Stesso discorso per i parlamentari regionali Giovanni Panepinto, Vincenzo Fontana, Roberto Di Mauro, Michele Cimino. E per la vice presidente della Regione siciliana, Mariella Lo Bello.

Sotto gli occhi di tutti questi parlamentari, nazionali e regionali – con una provincia, Agrigento, che esprime il Ministro degli Interni e la vice presidenza della Regione siciliana – spariscono 2 miliardi di euro.

Ci chiediamo e chiediamo: ma gli elettori agrigentini che hanno eletto queste persone (ad eccezione di Mariella Lo Bello che non è parlamentare, ma non per questo, da vice presidente della Regione, è meno coinvolta) non si sentono responsabili di quanto sta succedendo lungo questa strada abbandonata?

 

P.S.

Nella nota dei sindacati leggiamo ancora:

“Nella protesta trovano anche spazio le preoccupazioni di ordine pensionistico degli operai del comparto: nelle iniziative fatte in Italia da Fillea, Filca e Feneal, che culmineranno nello sciopero nazionale dell’edilizia del 25 maggio, c’è la richiesta pressante di rivedere la legge Fornero”.

Antonino De Luca, 62 anni, operaio della Bolognetta-Lercara, oggi non può più andare in pensione:

“Per la legge Fornero potrò andare in pensione forse a 66 anni, mi mancano un bel po’ di contributi e se ora mi licenziano tornerò in disoccupazione.
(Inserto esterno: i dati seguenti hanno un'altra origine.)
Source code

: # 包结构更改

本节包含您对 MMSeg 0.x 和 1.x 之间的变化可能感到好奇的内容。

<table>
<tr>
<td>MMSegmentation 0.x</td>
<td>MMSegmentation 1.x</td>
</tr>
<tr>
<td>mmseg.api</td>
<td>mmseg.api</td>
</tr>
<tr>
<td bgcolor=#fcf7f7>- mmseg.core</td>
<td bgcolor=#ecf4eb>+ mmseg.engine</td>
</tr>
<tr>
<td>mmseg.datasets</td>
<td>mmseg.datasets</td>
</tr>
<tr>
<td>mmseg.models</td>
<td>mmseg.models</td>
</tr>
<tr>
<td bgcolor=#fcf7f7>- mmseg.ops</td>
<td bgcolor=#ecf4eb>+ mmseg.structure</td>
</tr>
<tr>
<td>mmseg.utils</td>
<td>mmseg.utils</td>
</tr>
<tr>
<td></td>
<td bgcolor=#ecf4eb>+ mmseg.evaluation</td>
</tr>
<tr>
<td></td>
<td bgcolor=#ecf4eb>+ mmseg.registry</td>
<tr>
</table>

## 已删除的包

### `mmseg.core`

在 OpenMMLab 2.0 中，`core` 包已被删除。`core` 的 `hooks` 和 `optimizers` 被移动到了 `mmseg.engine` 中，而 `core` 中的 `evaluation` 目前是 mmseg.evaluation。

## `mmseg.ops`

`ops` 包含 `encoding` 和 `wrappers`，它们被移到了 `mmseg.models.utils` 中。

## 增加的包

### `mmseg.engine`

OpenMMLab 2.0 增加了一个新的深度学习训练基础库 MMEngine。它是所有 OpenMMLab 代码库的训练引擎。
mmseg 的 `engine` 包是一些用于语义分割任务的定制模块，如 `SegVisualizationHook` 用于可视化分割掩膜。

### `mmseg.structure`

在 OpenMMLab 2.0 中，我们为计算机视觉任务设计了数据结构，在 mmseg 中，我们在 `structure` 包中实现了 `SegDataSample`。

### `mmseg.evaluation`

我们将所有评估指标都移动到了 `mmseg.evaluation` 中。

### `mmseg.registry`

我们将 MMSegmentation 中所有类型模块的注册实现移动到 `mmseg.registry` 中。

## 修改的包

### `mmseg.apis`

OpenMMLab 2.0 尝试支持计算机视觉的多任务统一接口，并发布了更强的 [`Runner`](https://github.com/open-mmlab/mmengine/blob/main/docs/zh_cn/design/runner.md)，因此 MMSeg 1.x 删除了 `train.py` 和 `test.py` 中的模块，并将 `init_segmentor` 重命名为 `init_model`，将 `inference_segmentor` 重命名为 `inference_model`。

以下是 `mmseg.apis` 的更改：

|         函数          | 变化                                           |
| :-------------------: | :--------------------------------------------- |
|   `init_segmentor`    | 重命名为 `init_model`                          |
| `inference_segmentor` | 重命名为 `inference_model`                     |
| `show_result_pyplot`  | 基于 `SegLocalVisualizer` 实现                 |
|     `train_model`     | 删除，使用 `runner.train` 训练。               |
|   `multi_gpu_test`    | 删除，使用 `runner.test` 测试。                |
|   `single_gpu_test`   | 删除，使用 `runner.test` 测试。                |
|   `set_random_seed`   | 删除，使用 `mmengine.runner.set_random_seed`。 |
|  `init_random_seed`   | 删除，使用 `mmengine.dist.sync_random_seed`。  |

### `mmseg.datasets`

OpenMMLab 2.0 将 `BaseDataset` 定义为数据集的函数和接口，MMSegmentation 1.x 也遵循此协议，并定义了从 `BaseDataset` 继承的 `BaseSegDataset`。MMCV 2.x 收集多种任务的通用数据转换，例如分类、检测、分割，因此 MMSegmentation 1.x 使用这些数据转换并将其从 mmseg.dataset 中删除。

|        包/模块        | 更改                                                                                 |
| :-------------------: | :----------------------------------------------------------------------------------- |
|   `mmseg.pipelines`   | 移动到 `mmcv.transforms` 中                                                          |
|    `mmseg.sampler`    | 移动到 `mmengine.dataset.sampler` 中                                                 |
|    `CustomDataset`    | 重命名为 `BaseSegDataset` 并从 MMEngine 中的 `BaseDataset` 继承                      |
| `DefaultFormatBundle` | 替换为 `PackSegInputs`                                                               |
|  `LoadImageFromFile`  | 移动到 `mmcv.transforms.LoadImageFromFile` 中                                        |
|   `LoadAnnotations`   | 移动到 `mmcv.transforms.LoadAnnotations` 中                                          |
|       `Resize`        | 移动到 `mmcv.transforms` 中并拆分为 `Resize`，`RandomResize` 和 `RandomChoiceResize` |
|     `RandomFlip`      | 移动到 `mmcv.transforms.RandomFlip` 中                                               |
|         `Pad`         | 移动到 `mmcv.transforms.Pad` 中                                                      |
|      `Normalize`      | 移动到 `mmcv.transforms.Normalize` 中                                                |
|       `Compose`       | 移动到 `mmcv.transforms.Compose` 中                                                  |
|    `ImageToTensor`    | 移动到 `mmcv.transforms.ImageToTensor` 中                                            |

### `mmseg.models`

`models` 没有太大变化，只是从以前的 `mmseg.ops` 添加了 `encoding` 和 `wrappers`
Ma poi come faccio a trovare un nuovo lavoro? Faccio l’autista di mezzi pesanti e alla mia età diventa pericoloso, dovrei fermarmi. Il nostro lavoro è usurante, non si può chiedere a un edile di restare al suo posto fino a 70 anni”.

Carmelo Spinella, ha 39 anni, è di Marineo e sul suo futuro lavorativo non nutre grandi speranze:

“Mi trovo a fare i salti mortali per campare la famiglia. Oggi ho un lavoro, la mia ditta mi paga. Ma domani, appena qui il lavoro finisce? Per costruire le strade ci sono i soldi della Comunità europea e del Patto del Sud. Perché non vengono utilizzati? Noi vogliamo lavorare e mettere in sicurezza queste strade secondarie dove ogni mese muoiono decine di persone. Basterebbe un anno di vitalizio dei politici per finire la strada. Perché non lasciano le loro poltrone, si rimboccano le maniche e vengono a lavorare con noi? Così capiscono quant’è duro il nostro lavoro”.